South Sudan, instead, it is the first country born outside this principle and recognized by the international community, unlike Biafra. Biafra was at the centre of a brief but dramatic secession war that kept Nigeria in a whirlwind of violence (1967-70). In the end, Biafra did not succeed. South Sudan’s success, instead, rekindled the hope of some, and the fears of many African leaders. “We all have a north and a south – stated President Idriss Deby in 2010 – and if we accept the division of the Sudan, we might witness a domino effect which will affect us all, a true disaster for the continent”.

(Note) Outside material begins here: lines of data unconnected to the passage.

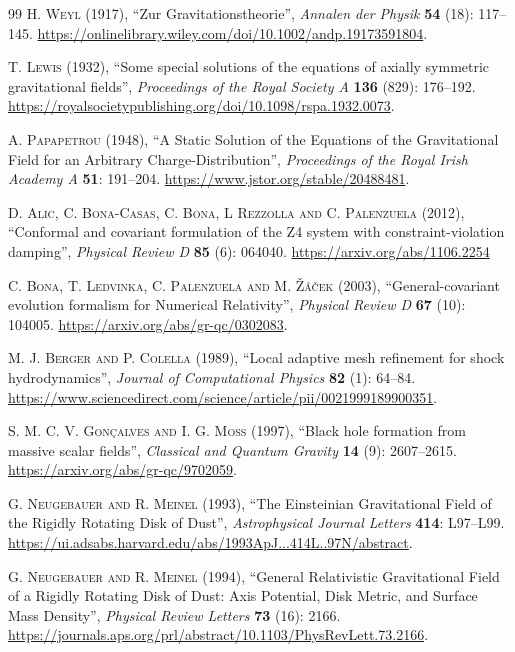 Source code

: \documentclass{article}
\begin{document}
\begin{thebibliography}{99}
\textsc{H. Weyl} (1917), ``Zur Gravitationstheorie'', \textit{Annalen der Physik} \textbf{54} (18): 117--145. \url{https://onlinelibrary.wiley.com/doi/10.1002/andp.19173591804}.

\textsc{T. Lewis} (1932), ``Some special solutions of the equations of axially symmetric gravitational fields'', \textit{Proceedings of the Royal Society A} \textbf{136} (829): 176--192. \url{https://royalsocietypublishing.org/doi/10.1098/rspa.1932.0073}.

\textsc{A. Papapetrou} (1948), ``A Static Solution of the Equations of the Gravitational Field for an Arbitrary Charge-Distribution'', \textit{Proceedings of the Royal Irish Academy A} \textbf{51}: 191--204. \url{https://www.jstor.org/stable/20488481}.

\textsc{D. Alic, C. Bona-Casas, C. Bona, L Rezzolla and C. Palenzuela} (2012), ``Conformal and covariant formulation of the Z4 system with constraint-violation damping'', \textit{Physical Review D} \textbf{85} (6): 064040. \url{https://arxiv.org/abs/1106.2254}

\textsc{C. Bona, T. Ledvinka, C. Palenzuela and M. \v{Z}\'a\v{c}ek} (2003), ``General-covariant evolution formalism for Numerical Relativity'', \textit{Physical Review D} \textbf{67} (10): 104005. \url{https://arxiv.org/abs/gr-qc/0302083}.

\textsc{M. J. Berger and P. Colella} (1989), ``Local adaptive mesh refinement for shock hydrodynamics'', \textit{Journal of Computational Physics} \textbf{82} (1): 64--84. \url{https://www.sciencedirect.com/science/article/pii/0021999189900351}.

\textsc{S. M. C. V. Gon\c{c}alves and I. G. Moss} (1997), ``Black hole formation from massive scalar fields'', \textit{Classical and Quantum Gravity} \textbf{14} (9): 2607--2615. \url{https://arxiv.org/abs/gr-qc/9702059}.

\textsc{G. Neugebauer and R. Meinel} (1993), ``The Einsteinian Gravitational Field of the Rigidly Rotating Disk of Dust'', \textit{Astrophysical Journal Letters} \textbf{414}: L97--L99. \url{https://ui.adsabs.harvard.edu/abs/1993ApJ...414L..97N/abstract}.

\textsc{G. Neugebauer and R. Meinel} (1994), ``General Relativistic Gravitational Field of a Rigidly Rotating Disk of Dust: Axis Potential, Disk Metric, and Surface Mass Density'', \textit{Physical Review Letters} \textbf{73} (16): 2166. \url{https://journals.aps.org/prl/abstract/10.1103/PhysRevLett.73.2166}.


\end{thebibliography}
\end{document}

Yet, some of the regions claiming the right to self-determination today can claim a similarity with Eritrea. Western Sahara, for example, was a Spanish colony, and Spain had promised the Saharawi a referendum about their independence to be held in 1975. However, Moroccan King Hassan II pushed his people to the ‘green march’ and occupied two thirds of the region, while Mauritania occupied the remaining areas in the south. Mauritania left that portion of Western Sahara under the control of the Polisario, the Saharawi political-military movement for independence, in 1979. Morocco decided to keep a tight control on Western Sahara. Even though a cease fire has been in place since 1991, the referendum for self determination never materialized. The AU recognizes Western Sahara as a country, but the UN does not. Representation of the Saharawi Democratic Arab Republic is left to Mohamed Abdelaziz who has been the Polisario leader since 1976. Abdelaziz and his government have their seat in Tindouf, in Algeria, where they have to manage a growing pressure to reopen the hostility with Morocco, but also to counter criticism for their alleged involvement in drug trafficking across the Sahara and cooperation with the terror group Al Qdos1caida of the Islamic Maghreb. Amnesty International has reported violations against human rights in Western Sahara both in the Moroccan and Polisario camps.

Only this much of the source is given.